Data in this exercise:
━━━━━━━━━━

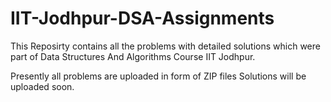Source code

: # IIT-Jodhpur-DSA-Assignments
This Reposirty contains all the problems with detailed solutions which were part of Data Structures And Algorithms Course IIT Jodhpur.

Presently all problems are uploaded in form of ZIP files Solutions will be uploaded soon.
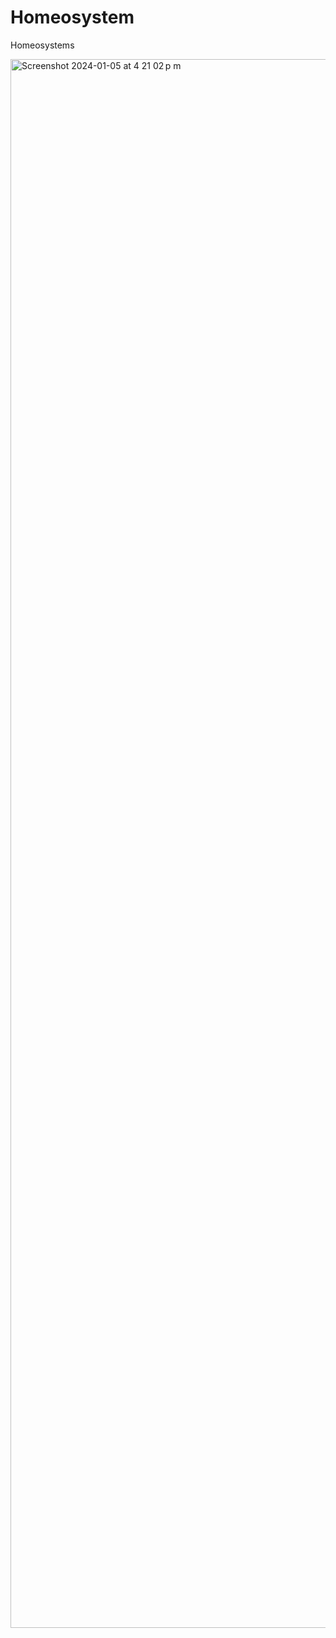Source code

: # Homeosystem
Homeosystems

<img width="2510" alt="Screenshot 2024-01-05 at 4 21 02 p m" src="https://github.com/OmaRmz/homeosystem/assets/20484690/0c6da3d7-961d-427d-a5ba-0027233a5e42">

━━━━━━━━━━

Everything in the listing above, apart from its pictures, must be repeated exactly.

Source code

: # IIT-Jodhpur-DSA-Assignments
This Reposirty contains all the problems with detailed solutions which were part of Data Structures And Algorithms Course IIT Jodhpur.

Presently all problems are uploaded in form of ZIP files Solutions will be uploaded soon.
Source code

: # Homeosystem
Homeosystems

<img width="2510" alt="Screenshot 2024-01-05 at 4 21 02 p m" src="https://github.com/OmaRmz/homeosystem/assets/20484690/0c6da3d7-961d-427d-a5ba-0027233a5e42">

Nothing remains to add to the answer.